Une normalisation monétaire en marche
La BoJ mène, depuis de longues années, une politique de contrôle de la courbe des taux d'intérêt (Yield Curve Control). Impulsée par l'ancien gouverneur Haruhiko Kuroda, dans le cadre de la « stratégie des trois flèches » de l'ex-Premier ministre Shinzo Abe, elle a, notamment, consisté à placer le taux d'intérêt directeur à - 0,1 % et fixer à 0 % le taux d'intérêt à dix ans des obligations de l'État japonais (une mesure drastique visant à raviver une économie aux prises avec la déflation). Si ce dernier s'écartait de la cible, elle achetait des tombereaux de titres pour qu'il rentre dans le rang (son bilan contient la moitié des obligations d'État japonaises en circulation). Du fait de l'amélioration des perspectives d'inflation, la BoJ est partiellement revenue sur cette politique et a récemment instauré « un seuil de référence » à 1 % pour le taux à dix ans : elle n'intervient pas forcément lorsqu'il le dépasse, a annoncé son gouverneur, Kazuo Ueda. Il s'affiche aujourd'hui à 0,8 %.
La crainte est que les investisseurs japonais reconsidèrent leur allocation d'actifs en défaveur de l'étranger.
Des placements colossaux
En parallèle, le Japon est l'un des plus importants détenteurs d'investissements de portefeuille à l'étranger (4 250,3 milliards de dollars fin juin 2023, presque également répartis entre titres à revenu fixe et actions). Ces investissements atteignent même 10 327,3 milliards de dollars si l'on inclut l'ensemble des actifs que l'Archipel possède à l'étranger.
En outre, il n'est rien de moins que le plus gros pays créditeur planétaire avec 3 273 milliards de dollars (le montant des avoirs qu'il détient dans le reste du monde ajusté de ses engagements envers ce dernier), du fait des milliers de milliards de dollars d'excédents de la balance des transactions courantes qu'il a engrangés au cours du demi-siècle écoulé. Ils ont longtemps été nourris par sa redoutable industrie exportatrice et le sont désormais par les revenus de ses placements à l'étranger.

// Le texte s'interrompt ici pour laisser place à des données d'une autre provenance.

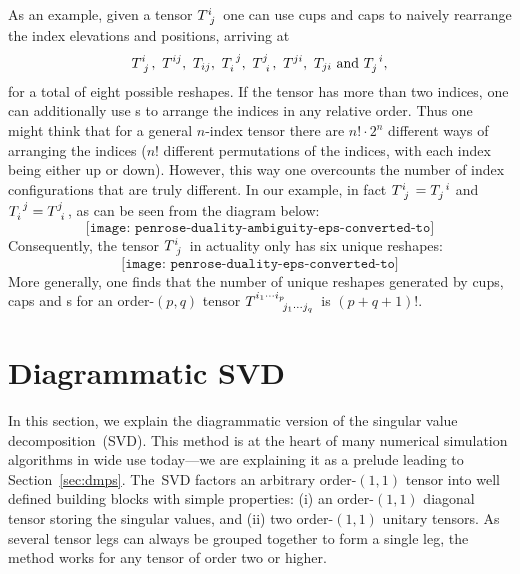 \documentclass[aps,pra,12pt,nofootinbib,superscriptaddress,longbibliography]{revtex4-1}
\newcommand{\vb}[1]{}
\theoremstyle{plain}
\theoremstyle{definition}
\newcommand{\bra}[1]{\mbox{$\langle #1|$}}
\newcommand{\ket}[1]{\mbox{$|#1\rangle$}}
\newcommand{\swap}{{\sf{SWAP}}}
\newcommand{\be}{\begin{equation}}
\newcommand{\ee}{\end{equation}}
\begin{document}
As an example, given a tensor $T\indices{^{i}_{j}}$ one can use cups and caps to naively rearrange the index elevations and positions, arriving at
\be 
T\indices{^{i}_{j}}, ~ T^{ij}, ~ T_{ij}, ~ T\indices{_{i}^{j}},
~ T\indices{^{j}_{i}}, ~  T^{ji}, ~ T_{ji} ~ \text{and} ~ T\indices{_{j}^{i}},
\ee 
for a total of eight possible reshapes. 
If the tensor has more than two indices, one can additionally use \swap{}s to
arrange the indices in any relative order.
Thus one might think that for a general $n$-index tensor
there are $n! \cdot 2^n$ different ways of arranging the indices
($n!$ different permutations of the indices, with each index being either up or down).
However, this way one overcounts the number of index configurations that are truly different.
In our example, in fact
$T\indices{^{i}_{j}} = T\indices{_{j}^{i}}$
and
$T\indices{_{i}^{j}} = T\indices{^{j}_{i}}$,
as can be seen from the diagram below:
\be
 \texttt{[image: penrose-duality-ambiguity-eps-converted-to]}
\ee
Consequently, the tensor $T\indices{^{i}_{j}}$
in actuality only has six unique reshapes:
\be
 \texttt{[image: penrose-duality-eps-converted-to]}
\ee
More generally, one finds that the number of unique
reshapes generated by cups, caps and \swap{}s for an \mbox{order-$(p,q)$} tensor
$T\indices{^{i_1\cdots i_p}_{j_1 \cdots j_q}}$
is $(p+q+1)!$. 

\section{Diagrammatic SVD}\label{sec:diagrammaticSVD}

In this section, we explain the diagrammatic version of
the singular value decomposition~(SVD).  This method is at the heart of many
numerical simulation algorithms in wide use today---we are explaining it as a prelude leading to Section~\ref{sec:dmps}.
The~SVD factors an arbitrary order-$(1,1)$ tensor into well defined building blocks
with simple properties:
(i) an order-$(1,1)$ diagonal tensor storing the singular values, and
(ii) two order-$(1,1)$ unitary tensors.
As several tensor legs can always be grouped together to form a single leg, the method works for any tensor of order two or higher.
\end{document}
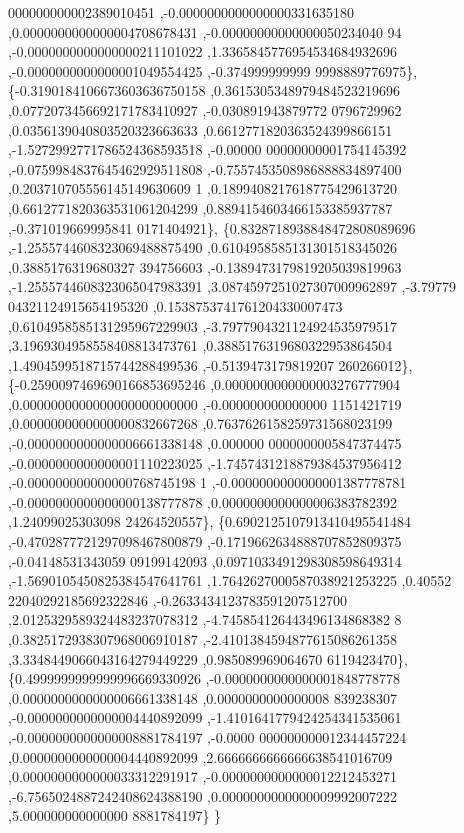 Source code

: \begin{DoxyCode}
      000000000002389010451 ,-0.0000000000000000331635180 ,0.0000000000000004708678431 ,-0.00000000000000050234040
      94 ,-0.0000000000000000211101022 ,1.3365845776954534684932696 ,-0.0000000000000001049554425 ,-0.374999999999
      9998889776975\},
\{-0.3190184106673603636750158 ,0.3615305348979484523219696 ,0.0772073456692171783410927 ,-0.030891943879772
      0796729962 ,0.0356139040803520323663633 ,0.6612771820363524399866151 ,-1.5272992771786524368593518 ,-0.00000
      00000000001754145392 ,-0.0759984837645462929511808 ,-0.7557453508986888834897400 ,0.203710705556145149630609
      1 ,0.1899408217618775429613720 ,0.6612771820363531061204299 ,0.8894154603466153385937787 ,-0.371019669995841
      0171404921\},
\{0.8328718938848472808089696 ,-1.2555744608323069488875490 ,0.6104958585131301518345026 ,0.3885176319680327
      394756603 ,-0.1389473179819205039819963 ,-1.2555744608323065047983391 ,3.0874597251027307009962897 ,-3.79779
      04321124915654195320 ,0.1538753741761204330007473 ,0.6104958585131295967229903 ,-3.7977904321124924535979517
       ,3.1969304958558408813473761 ,0.3885176319680322953864504 ,1.4904599518715744288499536 ,-0.5139473179819207
      260266012\},
\{-0.2590097469690166853695246 ,0.0000000000000003276777904 ,0.0000000000000000000000000 ,-0.000000000000000
      1151421719 ,0.0000000000000000832667268 ,0.7637626158259731568023199 ,-0.0000000000000006661338148 ,0.000000
      0000000005847374475 ,-0.0000000000000001110223025 ,-1.7457431218879384537956412 ,-0.000000000000000768745198
      1 ,-0.0000000000000001387778781 ,-0.0000000000000000138777878 ,0.0000000000000006383782392 ,1.24099025303098
      24264520557\},
\{0.6902125107913410495541484 ,-0.4702877721297098467800879 ,-0.1719662634888707852809375 ,-0.04148531343059
      09199142093 ,0.0971033491298308598649314 ,-1.5690105450825384547641761 ,1.7642627000587038921253225 ,0.40552
      22040292185692322846 ,-0.2633434123783591207512700 ,2.0125329589324483237078312 ,-4.745854126443496134868382
      8 ,0.3825172938307968006910187 ,-2.4101384594877615086261358 ,3.3348449066043164279449229 ,0.985089969064670
      6119423470\},
\{0.4999999999999996669330926 ,-0.0000000000000001848778778 ,0.0000000000000006661338148 ,0.0000000000000008
      839238307 ,-0.0000000000000004440892099 ,-1.4101641779424254341535061 ,-0.0000000000000008881784197 ,-0.0000
      000000000012344457224 ,0.0000000000000004440892099 ,2.6666666666666638541016709 ,0.0000000000000033312291917
       ,-0.0000000000000012212453271 ,-6.7565024887242408624388190 ,0.0000000000000009992007222 ,5.000000000000000
      8881784197\}
\}
\end{DoxyCode}
\mbox{\label{a00455_a4687026ab9bf9d432698302ee99ea66b}} 
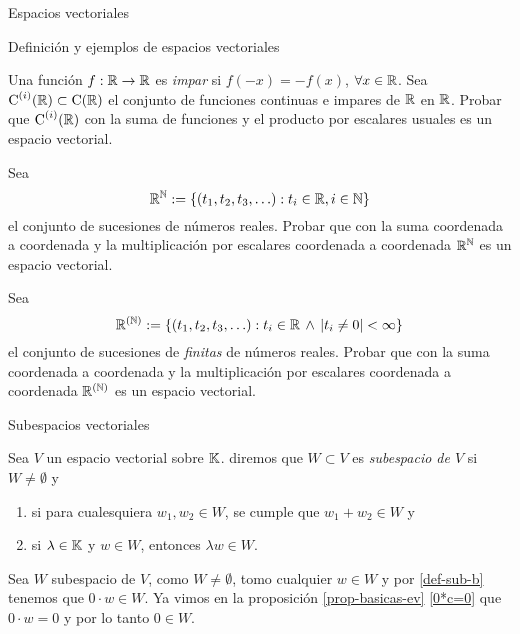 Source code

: \begin{chapter}{Espacios vectoriales}
\begin{section}{Definici\'on y ejemplos de espacios vectoriales}
\begin{enumex}
                \item Una función $f:\mathbb R \to \mathbb R$ es \textit{impar} si $f(-x) = -f(x)$, $\forall x \in \mathbb R$. Sea $\operatorname{C}^{(i)}(\mathbb R) \subset \operatorname{C}(\mathbb R)$  el conjunto de funciones continuas e impares de $\mathbb R$ en $\mathbb R$. Probar que  $\operatorname{C}^{(i)}(\mathbb R)$ con la suma de funciones y el producto por escalares usuales es un espacio vectorial. 
                \item\label{ejercicio-r-a-los-nat} Sea 
                $$
                \mathbb R^\mathbb N := \{(t_1,t_2,t_3, \ldots): t_i \in \mathbb R, i \in \mathbb N\}
                $$
                el conjunto de sucesiones de  números reales. Probar que con la suma coordenada a coordenada y la multiplicación por escalares coordenada a coordenada $\mathbb R^\mathbb N$ es un espacio vectorial.
                \item\label{ejercicio-r-a-los-(nat)} Sea 
                $$
                \mathbb R^{(\mathbb N)} := \{(t_1,t_2,t_3, \ldots): t_i \in \mathbb R \,\wedge \, |t_i \ne 0| <\infty\}
                $$
                el conjunto de sucesiones de \textit{finitas} de números reales. Probar que con la suma coordenada a coordenada y la multiplicación por escalares coordenada a coordenada $\mathbb R^{(\mathbb N)}$ es un espacio vectorial. 
            \end{enumex} 
   
\end{section}
    
\begin{section}{Subespacios vectoriales}\label{seccion-subespacios-vectoriales}
    \begin{definicion}
        Sea $V$ un espacio vectorial sobre $\mathbb K$. diremos que $W \subset V$ es \textit{subespacio de $V$} si $W \not= \emptyset$ y
        \begin{enumerate}[label=\textit{\alph*)},ref=\textit{\alph*)}]
            \item\label{def-sub-a} si para cualesquiera $w_1,w_2 \in W$, se cumple que $w_1+w_2 \in W$ y
            \item\label{def-sub-b} si $\lambda \in \mathbb K$ y  $w \in W$, entonces $\lambda w \in W$.
        \end{enumerate}
    \end{definicion}

    \begin{observacion} \label{obs-0-en-subespacio} Sea $W$ subespacio de $V$, como  $W \ne \emptyset$, tomo  cualquier $w \in W$ y  por \ref{def-sub-b} tenemos que $0\cdot w \in W$. Ya vimos en la proposición \ref{prop-basicas-ev} \ref{0*c=0}  que $0 \cdot w =0$ y por lo tanto $0 \in W$. 
    \end{observacion}


\end{section}
\end{chapter}
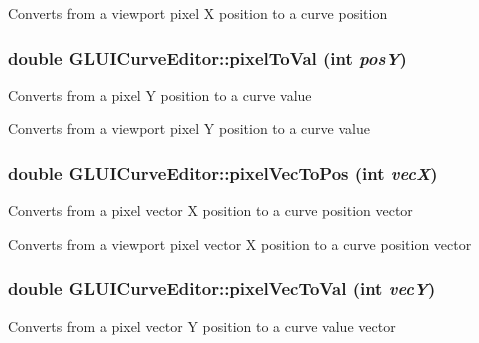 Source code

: Converts from a viewport pixel X position to a curve position \hypertarget{classCartWheel_1_1GL_1_1GLUICurveEditor_acfac3c216bba8b5d5a144a8c0e22ebf0}{
\subsubsection[{pixelToVal}]{\setlength{\rightskip}{0pt plus 5cm}double GLUICurveEditor::pixelToVal (int {\em posY})}}
\label{classCartWheel_1_1GL_1_1GLUICurveEditor_acfac3c216bba8b5d5a144a8c0e22ebf0}
Converts from a pixel Y position to a curve value

Converts from a viewport pixel Y position to a curve value \hypertarget{classCartWheel_1_1GL_1_1GLUICurveEditor_a4c31fd99c4d4d053a86092fe589dd5e3}{
\subsubsection[{pixelVecToPos}]{\setlength{\rightskip}{0pt plus 5cm}double GLUICurveEditor::pixelVecToPos (int {\em vecX})}}
\label{classCartWheel_1_1GL_1_1GLUICurveEditor_a4c31fd99c4d4d053a86092fe589dd5e3}
Converts from a pixel vector X position to a curve position vector

Converts from a viewport pixel vector X position to a curve position vector \hypertarget{classCartWheel_1_1GL_1_1GLUICurveEditor_a4e5c754e370061ac7a2fba6f4964c15b}{
\subsubsection[{pixelVecToVal}]{\setlength{\rightskip}{0pt plus 5cm}double GLUICurveEditor::pixelVecToVal (int {\em vecY})}}
\label{classCartWheel_1_1GL_1_1GLUICurveEditor_a4e5c754e370061ac7a2fba6f4964c15b}
Converts from a pixel vector Y position to a curve value vector

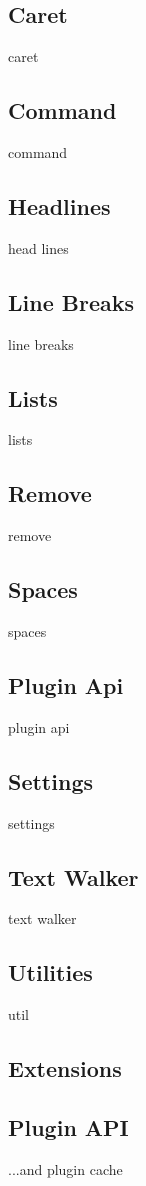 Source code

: \subsection{Caret}
caret
\subsection{Command}
command
\subsection{Headlines}
head lines
\subsection{Line Breaks}
line breaks
\subsection{Lists}
lists
\subsection{Remove}
remove
\subsection{Spaces}
spaces

\subsection{Plugin Api}
plugin api
\subsection{Settings}
settings
\subsection{Text Walker}
text walker
\subsection{Utilities}
util

\subsection{Extensions}

\subsection{Plugin API} ...and plugin cache

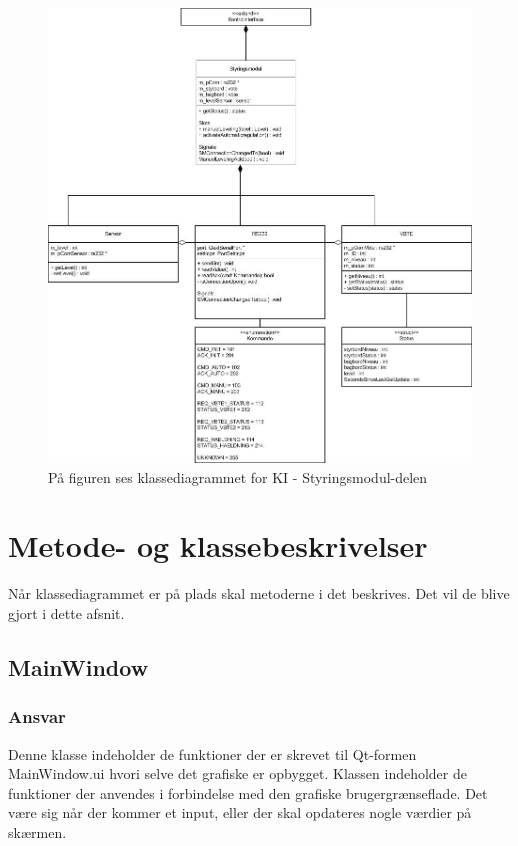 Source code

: \begin{figure}[H]
\centering
\includegraphics[width=1\textwidth]{billeder/SM-Class}
\caption{På figuren ses klassediagrammet for KI - Styringsmodul-delen}
\label{fig:kd_sm_del}
\end{figure}

\section{Metode- og klassebeskrivelser}
Når klassediagrammet er på plads skal metoderne i det beskrives. Det vil de blive gjort i dette afsnit.

\subsection{MainWindow}
\subsubsection{Ansvar}
Denne klasse indeholder de funktioner der er skrevet til Qt-formen MainWindow.ui hvori selve det grafiske er opbygget. Klassen indeholder de funktioner der anvendes i forbindelse med den grafiske brugergrænseflade. Det være sig når der kommer et input, eller der skal opdateres nogle værdier på skærmen.
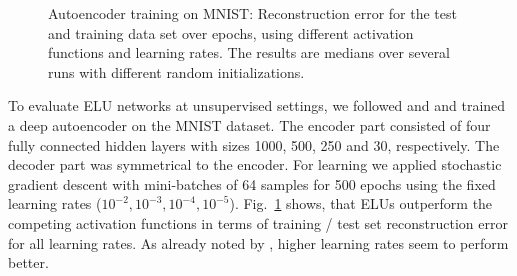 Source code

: \documentclass{article}
\begin{document}
\begin{figure}[!ht]
\begin{center}
\end{center}
\caption{Autoencoder training on MNIST: Reconstruction error for the test and training  data set over
epochs, using different activation functions and learning rates. The results are medians
over several runs with different random initializations.
\label{fig:mnistAuto}}
\end{figure}




To evaluate ELU networks at unsupervised settings, we followed
\citet{Martens:10} and \citet{Desjardins:15} and trained a
deep autoencoder on the MNIST dataset.
The encoder part consisted of four
fully connected hidden layers with sizes 1000, 500, 250 and 30, respectively.
The decoder part was symmetrical to the encoder.
For learning we applied stochastic gradient descent with mini-batches of 64 samples for 500 epochs
using the fixed learning rates ($10^{-2}, 10^{-3}, 10^{-4}, 10^{-5}$).
Fig.~\ref{fig:mnistAuto} shows, that ELUs outperform the competing
activation functions in terms of training / test set reconstruction error for all learning rates.
As already noted by \citet{Desjardins:15}, higher learning rates
seem to perform better.
\end{document}
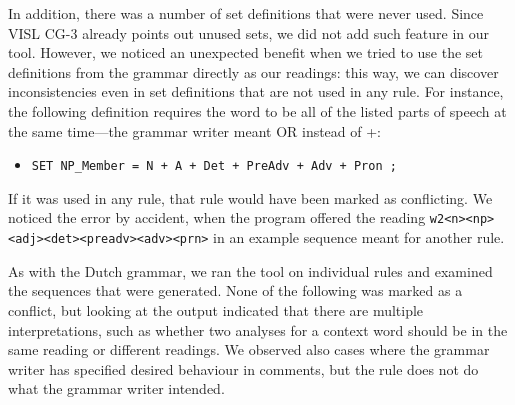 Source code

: In addition, there was a number of set definitions that were never
used. Since VISL CG-3 already points out unused sets, we did not add such
feature in our tool. However, we noticed an unexpected benefit when
we tried to use the set definitions from the grammar directly as our
readings: this way, we can discover inconsistencies even in
set definitions that are not used in any rule.
For instance, the following definition requires the word to be all of
the listed parts of speech at the same time---the grammar writer meant
OR instead of +:
\begin{itemize}
\item[] 
\texttt{SET NP\_Member = N + A + Det + PreAdv + Adv + Pron ;}
\end{itemize}

If it was used in any rule, that rule would have been marked as
conflicting. We noticed the error by accident, when the program
offered the reading \texttt{w2<n><np><adj><det><preadv><adv><prn>}
in an example sequence meant for another rule.


As with the Dutch grammar, we ran the tool on individual rules and
examined the sequences that were generated. None of the following was
marked as a conflict, but looking at the output indicated that there
are multiple interpretations, such as whether two analyses for a
context word should be in the same reading or different readings.
We observed also cases where the grammar writer has specified desired
behaviour in comments, but the rule does not do what the grammar
writer intended. 




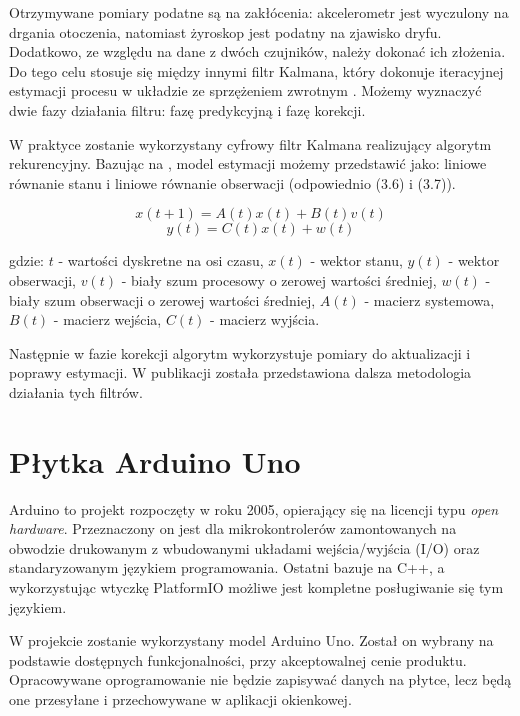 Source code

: Otrzymywane pomiary podatne są na zakłócenia: akcelerometr jest wyczulony na drgania otoczenia, natomiast żyroskop jest podatny na zjawisko dryfu. Dodatkowo, ze względu na dane z dwóch czujników, należy dokonać ich złożenia. Do tego celu stosuje się między innymi  filtr Kalmana, który dokonuje iteracyjnej estymacji procesu w układzie ze sprzężeniem zwrotnym \cite{filtr}. Możemy wyznaczyć dwie fazy działania filtru: fazę predykcyjną i fazę korekcji.

W praktyce zostanie wykorzystany cyfrowy filtr Kalmana realizujący algorytm rekurencyjny. Bazując na \cite{kal}, model estymacji możemy przedstawić jako: liniowe równanie stanu i liniowe równanie obserwacji (odpowiednio (3.6) i (3.7)).

\newpage

\begin{equation}
    x(t+1) = A(t)x(t) + B(t)v(t)
\end{equation}
\begin{equation}
    y(t) = C(t)x(t) + w(t)
\end{equation}

\noindent gdzie: $t$ - wartości dyskretne na osi czasu, $x(t)$ - wektor stanu, $y(t)$ - wektor obserwacji, $v(t)$ - biały szum procesowy o zerowej wartości średniej, $w(t)$ - biały szum obserwacji o zerowej wartości średniej, $A(t)$ - macierz systemowa, $B(t)$ - macierz wejścia, $C(t)$ - macierz wyjścia.

Następnie w fazie korekcji algorytm wykorzystuje pomiary do aktualizacji i poprawy estymacji. W publikacji \cite{kal} została przedstawiona dalsza metodologia działania tych filtrów.

\section{Płytka Arduino Uno}

Arduino to projekt rozpoczęty w roku 2005, opierający się na licencji typu \textit{open hardware}. Przeznaczony on jest dla mikrokontrolerów zamontowanych na obwodzie drukowanym z wbudowanymi układami wejścia/wyjścia (I/O) oraz standaryzowanym językiem programowania. Ostatni bazuje na C++, a wykorzystując wtyczkę PlatformIO możliwe jest kompletne posługiwanie się tym językiem.

W projekcie zostanie wykorzystany model Arduino Uno. Został on wybrany na podstawie dostępnych funkcjonalności, przy akceptowalnej cenie produktu. Opracowywane oprogramowanie nie będzie zapisywać danych na płytce, lecz będą one przesyłane i przechowywane w aplikacji okienkowej.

Dans la tête des investisseurs
Nombre d'investisseurs nippons sont couverts contre le risque de change quand ils acquièrent des titres à revenu fixe étrangers (pour éviter qu'une dépréciation de la monnaie dans laquelle l'obligation est libellée vienne grignoter son rendement). Il leur est d'autant plus coûteux d'être couvert en cas d'achat ou détention d'une obligation étrangère, par rapport à une obligation de l'État nippon, que le différentiel de taux entre les taux longs et courts du pays étranger est inférieur à celui du Japon. C'est ainsi que, depuis 2022, détenir, par exemple, une obligation d'État américaine à long terme est moins intéressant (de l'ordre de 200 points de base), pour un investisseur japonais, que de posséder son équivalente nippone lorsque l'on prend en compte le coût de la couverture (la Fed a fortement augmenté son taux d'intérêt directeur ce qui a aplati la courbe des rendements américains). Et le même constat s'applique, entre autres, aux obligations européennes.
Cela a provoqué une fuite de capitaux l'an passé : les investisseurs japonais furent vendeurs nets de titres à revenu fixe du reste du monde pour plus de 170 milliards de dollars. « L'essentiel du mouvement est possiblement devant nous car la principale force de frappe acheteuse de titres d'État japonais que sont les assureurs nippons n'est pas revenue », nous prévient Olivier de Larouzière, responsable de la gestion obligataire de BNP Paribas AM.
Effets de débordement
Les économies avancées devraient-elles s'alarmer ? Le pays du Soleil levant est le premier créancier étranger de la puissance publique américaine devant la Chine (1 100 milliards de dollars et il possède pour 100 milliards d'obligations émises par les entreprises) et il détient près de 16 % des obligations émises par les agents économiques irlandais, 12 % pour les Pays-Bas et l'Australie, environ 7 % pour la France (200 milliards de dollars), 5 % pour la Belgique et près de 4 % pour l'Espagne et l'Italie.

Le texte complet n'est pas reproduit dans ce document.